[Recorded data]

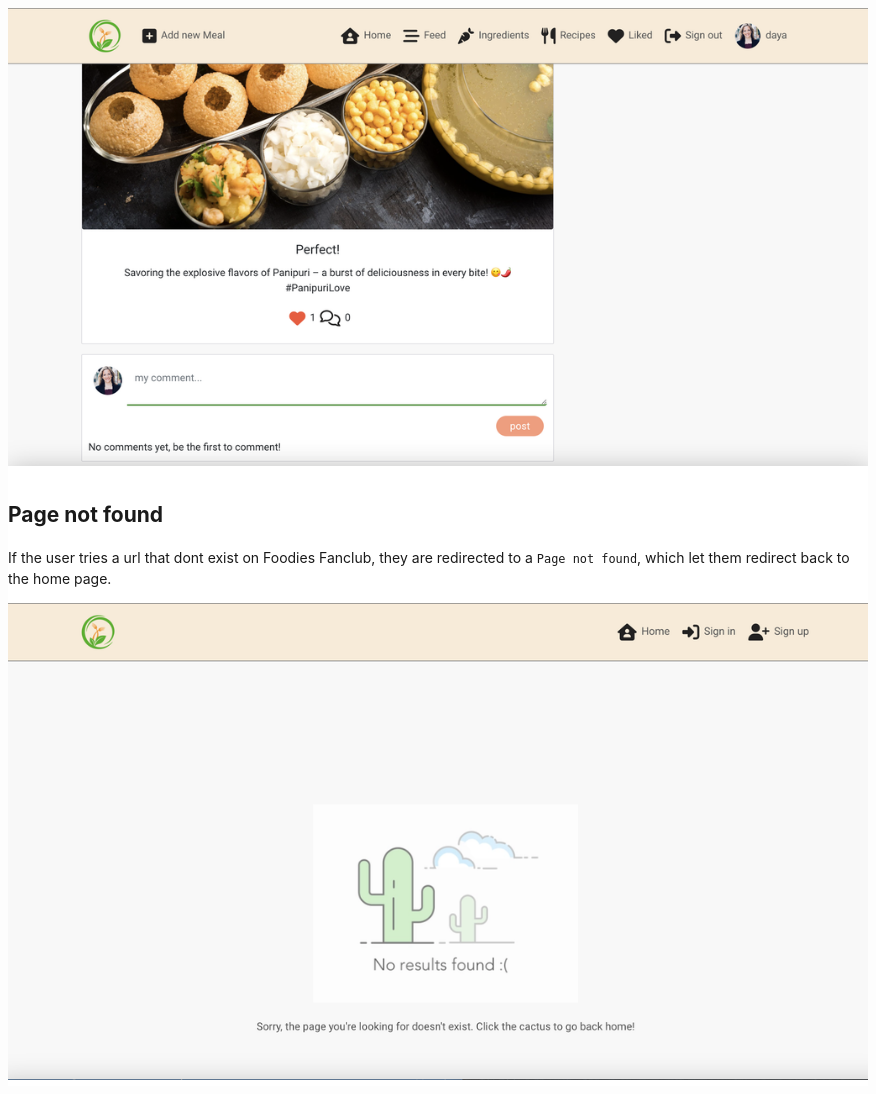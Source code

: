 ![Comment](images/comment_image.png)

## Page not found
If the user tries a url that dont exist on Foodies Fanclub, they are redirected to a `Page not found`, which let them redirect back to the home page. 

![Page not found](images/pagenotfound.png)
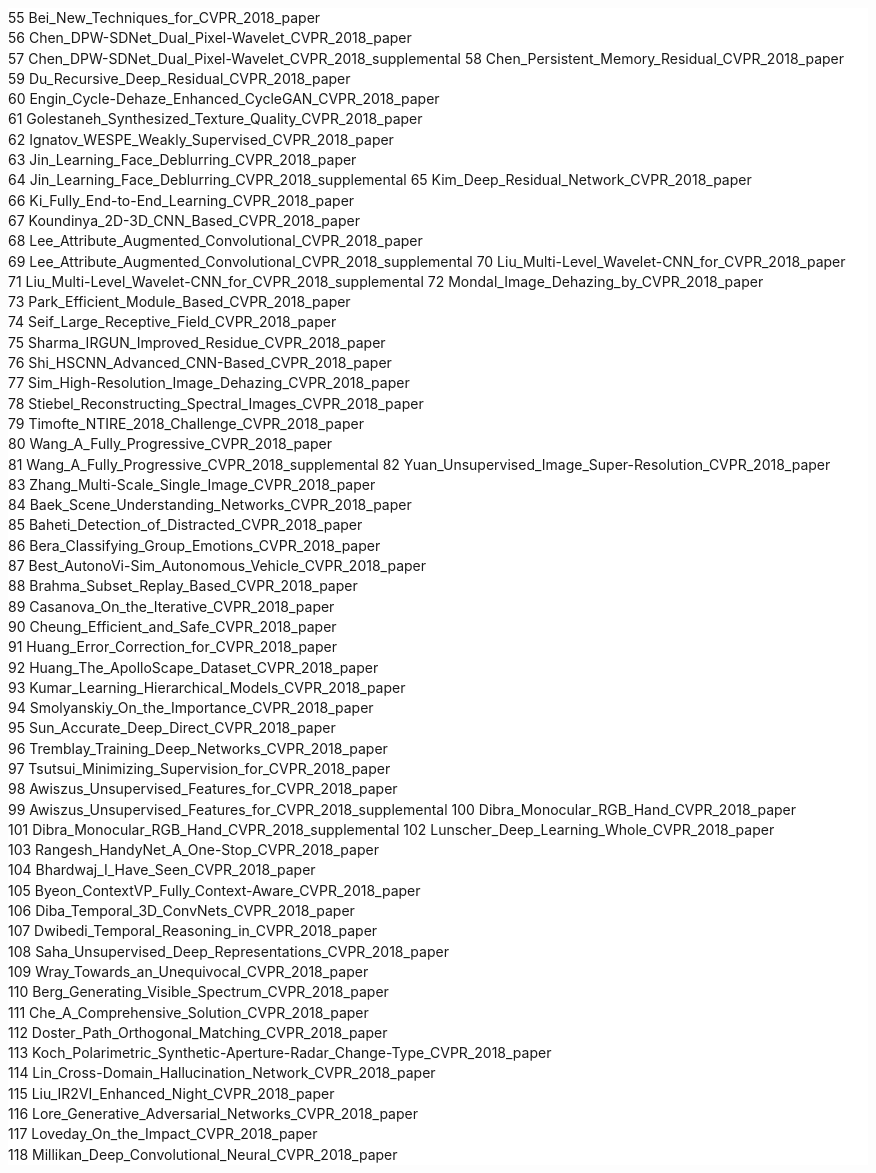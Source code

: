 55	Bei_New_Techniques_for_CVPR_2018_paper  
56	Chen_DPW-SDNet_Dual_Pixel-Wavelet_CVPR_2018_paper  
57	Chen_DPW-SDNet_Dual_Pixel-Wavelet_CVPR_2018_supplemental
58	Chen_Persistent_Memory_Residual_CVPR_2018_paper  
59	Du_Recursive_Deep_Residual_CVPR_2018_paper  
60	Engin_Cycle-Dehaze_Enhanced_CycleGAN_CVPR_2018_paper  
61	Golestaneh_Synthesized_Texture_Quality_CVPR_2018_paper  
62	Ignatov_WESPE_Weakly_Supervised_CVPR_2018_paper  
63	Jin_Learning_Face_Deblurring_CVPR_2018_paper  
64	Jin_Learning_Face_Deblurring_CVPR_2018_supplemental
65	Kim_Deep_Residual_Network_CVPR_2018_paper  
66	Ki_Fully_End-to-End_Learning_CVPR_2018_paper  
67	Koundinya_2D-3D_CNN_Based_CVPR_2018_paper  
68	Lee_Attribute_Augmented_Convolutional_CVPR_2018_paper  
69	Lee_Attribute_Augmented_Convolutional_CVPR_2018_supplemental
70	Liu_Multi-Level_Wavelet-CNN_for_CVPR_2018_paper  
71	Liu_Multi-Level_Wavelet-CNN_for_CVPR_2018_supplemental
72	Mondal_Image_Dehazing_by_CVPR_2018_paper  
73	Park_Efficient_Module_Based_CVPR_2018_paper  
74	Seif_Large_Receptive_Field_CVPR_2018_paper  
75	Sharma_IRGUN_Improved_Residue_CVPR_2018_paper  
76	Shi_HSCNN_Advanced_CNN-Based_CVPR_2018_paper  
77	Sim_High-Resolution_Image_Dehazing_CVPR_2018_paper  
78	Stiebel_Reconstructing_Spectral_Images_CVPR_2018_paper  
79	Timofte_NTIRE_2018_Challenge_CVPR_2018_paper  
80	Wang_A_Fully_Progressive_CVPR_2018_paper  
81	Wang_A_Fully_Progressive_CVPR_2018_supplemental
82	Yuan_Unsupervised_Image_Super-Resolution_CVPR_2018_paper  
83	Zhang_Multi-Scale_Single_Image_CVPR_2018_paper  
84	Baek_Scene_Understanding_Networks_CVPR_2018_paper  
85	Baheti_Detection_of_Distracted_CVPR_2018_paper  
86	Bera_Classifying_Group_Emotions_CVPR_2018_paper  
87	Best_AutonoVi-Sim_Autonomous_Vehicle_CVPR_2018_paper  
88	Brahma_Subset_Replay_Based_CVPR_2018_paper  
89	Casanova_On_the_Iterative_CVPR_2018_paper  
90	Cheung_Efficient_and_Safe_CVPR_2018_paper  
91	Huang_Error_Correction_for_CVPR_2018_paper  
92	Huang_The_ApolloScape_Dataset_CVPR_2018_paper  
93	Kumar_Learning_Hierarchical_Models_CVPR_2018_paper  
94	Smolyanskiy_On_the_Importance_CVPR_2018_paper  
95	Sun_Accurate_Deep_Direct_CVPR_2018_paper  
96	Tremblay_Training_Deep_Networks_CVPR_2018_paper  
97	Tsutsui_Minimizing_Supervision_for_CVPR_2018_paper  
98	Awiszus_Unsupervised_Features_for_CVPR_2018_paper  
99	Awiszus_Unsupervised_Features_for_CVPR_2018_supplemental
100	Dibra_Monocular_RGB_Hand_CVPR_2018_paper  
101	Dibra_Monocular_RGB_Hand_CVPR_2018_supplemental
102	Lunscher_Deep_Learning_Whole_CVPR_2018_paper  
103	Rangesh_HandyNet_A_One-Stop_CVPR_2018_paper  
104	Bhardwaj_I_Have_Seen_CVPR_2018_paper  
105	Byeon_ContextVP_Fully_Context-Aware_CVPR_2018_paper  
106	Diba_Temporal_3D_ConvNets_CVPR_2018_paper  
107	Dwibedi_Temporal_Reasoning_in_CVPR_2018_paper  
108	Saha_Unsupervised_Deep_Representations_CVPR_2018_paper  
109	Wray_Towards_an_Unequivocal_CVPR_2018_paper  
110	Berg_Generating_Visible_Spectrum_CVPR_2018_paper  
111	Che_A_Comprehensive_Solution_CVPR_2018_paper  
112	Doster_Path_Orthogonal_Matching_CVPR_2018_paper  
113	Koch_Polarimetric_Synthetic-Aperture-Radar_Change-Type_CVPR_2018_paper  
114	Lin_Cross-Domain_Hallucination_Network_CVPR_2018_paper  
115	Liu_IR2VI_Enhanced_Night_CVPR_2018_paper  
116	Lore_Generative_Adversarial_Networks_CVPR_2018_paper  
117	Loveday_On_the_Impact_CVPR_2018_paper  
118	Millikan_Deep_Convolutional_Neural_CVPR_2018_paper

What is needed: All entries above, minus the pictures, should be repeated exactly.

Exercise solution:
Source code

: ![Comment](images/comment_image.png)

## Page not found
If the user tries a url that dont exist on Foodies Fanclub, they are redirected to a `Page not found`, which let them redirect back to the home page. 

![Page not found](images/pagenotfound.png)
Source code

: 55	Bei_New_Techniques_for_CVPR_2018_paper  
56	Chen_DPW-SDNet_Dual_Pixel-Wavelet_CVPR_2018_paper  
57	Chen_DPW-SDNet_Dual_Pixel-Wavelet_CVPR_2018_supplemental
58	Chen_Persistent_Memory_Residual_CVPR_2018_paper  
59	Du_Recursive_Deep_Residual_CVPR_2018_paper  
60	Engin_Cycle-Dehaze_Enhanced_CycleGAN_CVPR_2018_paper  
61	Golestaneh_Synthesized_Texture_Quality_CVPR_2018_paper  
62	Ignatov_WESPE_Weakly_Supervised_CVPR_2018_paper  
63	Jin_Learning_Face_Deblurring_CVPR_2018_paper  
64	Jin_Learning_Face_Deblurring_CVPR_2018_supplemental
65	Kim_Deep_Residual_Network_CVPR_2018_paper  
66	Ki_Fully_End-to-End_Learning_CVPR_2018_paper  
67	Koundinya_2D-3D_CNN_Based_CVPR_2018_paper  
68	Lee_Attribute_Augmented_Convolutional_CVPR_2018_paper  
69	Lee_Attribute_Augmented_Convolutional_CVPR_2018_supplemental
70	Liu_Multi-Level_Wavelet-CNN_for_CVPR_2018_paper  
71	Liu_Multi-Level_Wavelet-CNN_for_CVPR_2018_supplemental
72	Mondal_Image_Dehazing_by_CVPR_2018_paper  
73	Park_Efficient_Module_Based_CVPR_2018_paper  
74	Seif_Large_Receptive_Field_CVPR_2018_paper  
75	Sharma_IRGUN_Improved_Residue_CVPR_2018_paper  
76	Shi_HSCNN_Advanced_CNN-Based_CVPR_2018_paper  
77	Sim_High-Resolution_Image_Dehazing_CVPR_2018_paper  
78	Stiebel_Reconstructing_Spectral_Images_CVPR_2018_paper  
79	Timofte_NTIRE_2018_Challenge_CVPR_2018_paper  
80	Wang_A_Fully_Progressive_CVPR_2018_paper  
81	Wang_A_Fully_Progressive_CVPR_2018_supplemental
82	Yuan_Unsupervised_Image_Super-Resolution_CVPR_2018_paper  
83	Zhang_Multi-Scale_Single_Image_CVPR_2018_paper  
84	Baek_Scene_Understanding_Networks_CVPR_2018_paper  
85	Baheti_Detection_of_Distracted_CVPR_2018_paper  
86	Bera_Classifying_Group_Emotions_CVPR_2018_paper  
87	Best_AutonoVi-Sim_Autonomous_Vehicle_CVPR_2018_paper  
88	Brahma_Subset_Replay_Based_CVPR_2018_paper  
89	Casanova_On_the_Iterative_CVPR_2018_paper  
90	Cheung_Efficient_and_Safe_CVPR_2018_paper  
91	Huang_Error_Correction_for_CVPR_2018_paper  
92	Huang_The_ApolloScape_Dataset_CVPR_2018_paper  
93	Kumar_Learning_Hierarchical_Models_CVPR_2018_paper  
94	Smolyanskiy_On_the_Importance_CVPR_2018_paper  
95	Sun_Accurate_Deep_Direct_CVPR_2018_paper  
96	Tremblay_Training_Deep_Networks_CVPR_2018_paper  
97	Tsutsui_Minimizing_Supervision_for_CVPR_2018_paper  
98	Awiszus_Unsupervised_Features_for_CVPR_2018_paper  
99	Awiszus_Unsupervised_Features_for_CVPR_2018_supplemental
100	Dibra_Monocular_RGB_Hand_CVPR_2018_paper  
101	Dibra_Monocular_RGB_Hand_CVPR_2018_supplemental
102	Lunscher_Deep_Learning_Whole_CVPR_2018_paper  
103	Rangesh_HandyNet_A_One-Stop_CVPR_2018_paper  
104	Bhardwaj_I_Have_Seen_CVPR_2018_paper  
105	Byeon_ContextVP_Fully_Context-Aware_CVPR_2018_paper  
106	Diba_Temporal_3D_ConvNets_CVPR_2018_paper  
107	Dwibedi_Temporal_Reasoning_in_CVPR_2018_paper  
108	Saha_Unsupervised_Deep_Representations_CVPR_2018_paper  
109	Wray_Towards_an_Unequivocal_CVPR_2018_paper  
110	Berg_Generating_Visible_Spectrum_CVPR_2018_paper  
111	Che_A_Comprehensive_Solution_CVPR_2018_paper  
112	Doster_Path_Orthogonal_Matching_CVPR_2018_paper  
113	Koch_Polarimetric_Synthetic-Aperture-Radar_Change-Type_CVPR_2018_paper  
114	Lin_Cross-Domain_Hallucination_Network_CVPR_2018_paper  
115	Liu_IR2VI_Enhanced_Night_CVPR_2018_paper  
116	Lore_Generative_Adversarial_Networks_CVPR_2018_paper  
117	Loveday_On_the_Impact_CVPR_2018_paper  
118	Millikan_Deep_Convolutional_Neural_CVPR_2018_paper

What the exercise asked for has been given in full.